#### Prompt:
Exclude the pictures, then copy word for word the lines running from the beginning of the records through the line with "del servizio n20XQ".

#### Recorded data:
########
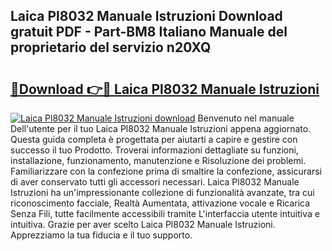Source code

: ## Laica Pl8032 Manuale Istruzioni Download gratuit PDF - Part-BM8 Italiano Manuale del proprietario del servizio n20XQ

# <h2><a href="http://dfbbax.blite.top/?on=Laica+Pl8032+Manuale+Istruzioni">🔗Download 👉🔴 Laica Pl8032 Manuale Istruzioni</a></h2>

[![Laica Pl8032 Manuale Istruzioni download](https://i.imgur.com/lujVjoI.png)](http://dfbbax.blite.top/?on=Laica+Pl8032+Manuale+Istruzioni)
Benvenuto nel manuale Dell'utente per il tuo Laica Pl8032 Manuale Istruzioni appena aggiornato. Questa guida completa è progettata per aiutarti a capire e gestire con successo il tuo Prodotto. Troverai informazioni dettagliate su funzioni, installazione, funzionamento, manutenzione e Risoluzione dei problemi. Familiarizzare con la confezione prima di smaltire la confezione, assicurarsi di aver conservato tutti gli accessori necessari. Laica Pl8032 Manuale Istruzioni ha un'impressionante collezione di funzionalità avanzate, tra cui riconoscimento facciale, Realtà Aumentata, attivazione vocale e Ricarica Senza Fili, tutte facilmente accessibili tramite L'interfaccia utente intuitiva e intuitiva. Grazie per aver scelto Laica Pl8032 Manuale Istruzioni. Apprezziamo la tua fiducia e il tuo supporto.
########
#### The answer:
Source code

: ## Laica Pl8032 Manuale Istruzioni Download gratuit PDF - Part-BM8 Italiano Manuale del proprietario del servizio n20XQ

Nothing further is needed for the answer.